THE TASK:
In the copy, include every entry exactly but none of the images.

Dataset items:
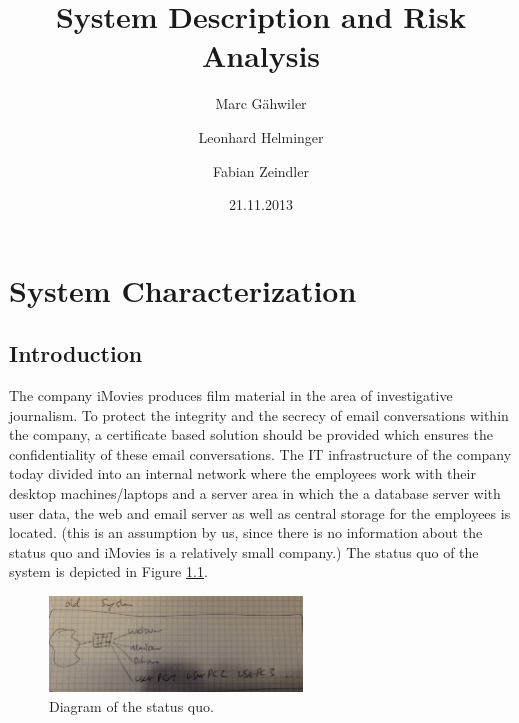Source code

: \documentclass[a4paper, toc=index, 12pt, DIV14, twoside, BCOR2cm, headsepline, numbers=noenddot, bibliography=totoc]{scrbook}
\title{\huge\sffamily\bfseries System Description and Risk Analysis}
\author{Marc G\"ahwiler \and Leonhard Helminger \and Fabian Zeindler}
\date{21.11.2013}
\begin{document}
\maketitle

\tableofcontents
\pagebreak


\chapter{System Characterization}
\section{Introduction}
The company iMovies produces film material in the area of investigative journalism. To protect the integrity and the secrecy of email conversations within the company, a certificate based solution should be provided which ensures the confidentiality of these email conversations. \newline
The IT infrastructure of the company today divided into an internal network where the employees work with their desktop machines/laptops and a server area in which the a database server with user data, the web and email server as well as central storage for the employees is located. (this is an assumption by us, since there is no information about the status quo and iMovies is a relatively small company.) The status quo of the system is depicted in Figure \ref{oldsystem}.
\begin{figure}[H]
  \centering
    \includegraphics[width=0.6\textwidth]{images/oldsystem.jpg}  
  \caption{Diagram of the status quo.}
  \label{oldsystem}
\end{figure}
\end{document}
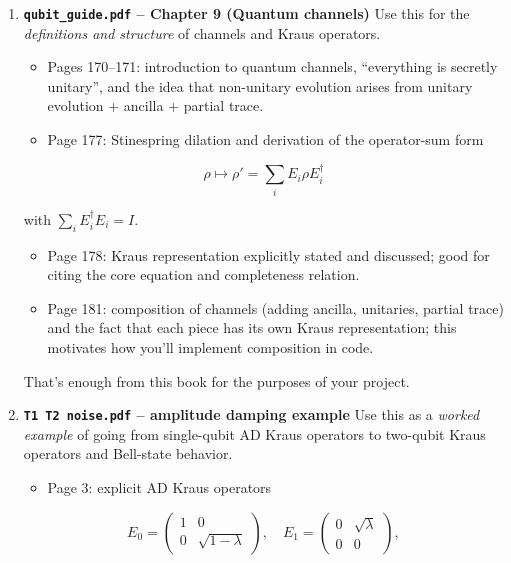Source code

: \documentclass[11pt]{article}
\begin{document}
\begin{enumerate}
\item \textbf{\texttt{qubit\_guide.pdf} -- Chapter 9 (Quantum channels)}  
   Use this for the \textit{definitions and structure} of channels and Kraus operators.

\begin{itemize}
\item Pages 170--171: introduction to quantum channels, ``everything is secretly unitary'', and the idea that non-unitary evolution arises from unitary evolution + ancilla + partial trace.
\item Page 177: Stinespring dilation and derivation of the operator-sum form
\end{itemize}
     
\begin{equation}
\rho \mapsto \rho' = \sum_i E_i \rho E_i^\dagger
\end{equation}

     with $\sum_i E_i^\dagger E_i = I$.
\begin{itemize}
\item Page 178: Kraus representation explicitly stated and discussed; good for citing the core equation and completeness relation.
\item Page 181: composition of channels (adding ancilla, unitaries, partial trace) and the fact that each piece has its own Kraus representation; this motivates how you'll implement composition in code.
\end{itemize}

   That's enough from this book for the purposes of your project.

\item \textbf{\texttt{T1 T2 noise.pdf} -- amplitude damping example}  
   Use this as a \textit{worked example} of going from single-qubit AD Kraus operators to two-qubit Kraus operators and Bell-state behavior.

\begin{itemize}
\item Page 3: explicit AD Kraus operators
\end{itemize}
     
\begin{equation}
E_0 = \begin{pmatrix} 1 & 0 \\ 0 & \sqrt{1-\lambda} \end{pmatrix},\quad
     E_1 = \begin{pmatrix} 0 & \sqrt{\lambda} \\ 0 & 0 \end{pmatrix},
\end{equation}


\end{enumerate}
\end{document}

REPLY:
Source code

: \documentclass[a4paper, toc=index, 12pt, DIV14, twoside, BCOR2cm, headsepline, numbers=noenddot, bibliography=totoc]{scrbook}
\title{\huge\sffamily\bfseries System Description and Risk Analysis}
\author{Marc G\"ahwiler \and Leonhard Helminger \and Fabian Zeindler}
\date{21.11.2013}
\begin{document}
\maketitle

\tableofcontents
\pagebreak


\chapter{System Characterization}
\section{Introduction}
The company iMovies produces film material in the area of investigative journalism. To protect the integrity and the secrecy of email conversations within the company, a certificate based solution should be provided which ensures the confidentiality of these email conversations. \newline
The IT infrastructure of the company today divided into an internal network where the employees work with their desktop machines/laptops and a server area in which the a database server with user data, the web and email server as well as central storage for the employees is located. (this is an assumption by us, since there is no information about the status quo and iMovies is a relatively small company.) The status quo of the system is depicted in Figure \ref{oldsystem}.
\begin{figure}[H]
  \centering
    \includegraphics[width=0.6\textwidth]{images/oldsystem.jpg}  
  \caption{Diagram of the status quo.}
  \label{oldsystem}
\end{figure}
\end{document}
Source code

: \documentclass[11pt]{article}
\begin{document}
\begin{enumerate}
\item \textbf{\texttt{qubit\_guide.pdf} -- Chapter 9 (Quantum channels)}  
   Use this for the \textit{definitions and structure} of channels and Kraus operators.

\begin{itemize}
\item Pages 170--171: introduction to quantum channels, ``everything is secretly unitary'', and the idea that non-unitary evolution arises from unitary evolution + ancilla + partial trace.
\item Page 177: Stinespring dilation and derivation of the operator-sum form
\end{itemize}
     
\begin{equation}
\rho \mapsto \rho' = \sum_i E_i \rho E_i^\dagger
\end{equation}

     with $\sum_i E_i^\dagger E_i = I$.
\begin{itemize}
\item Page 178: Kraus representation explicitly stated and discussed; good for citing the core equation and completeness relation.
\item Page 181: composition of channels (adding ancilla, unitaries, partial trace) and the fact that each piece has its own Kraus representation; this motivates how you'll implement composition in code.
\end{itemize}

   That's enough from this book for the purposes of your project.

\item \textbf{\texttt{T1 T2 noise.pdf} -- amplitude damping example}  
   Use this as a \textit{worked example} of going from single-qubit AD Kraus operators to two-qubit Kraus operators and Bell-state behavior.

\begin{itemize}
\item Page 3: explicit AD Kraus operators
\end{itemize}
     
\begin{equation}
E_0 = \begin{pmatrix} 1 & 0 \\ 0 & \sqrt{1-\lambda} \end{pmatrix},\quad
     E_1 = \begin{pmatrix} 0 & \sqrt{\lambda} \\ 0 & 0 \end{pmatrix},
\end{equation}


\end{enumerate}
\end{document}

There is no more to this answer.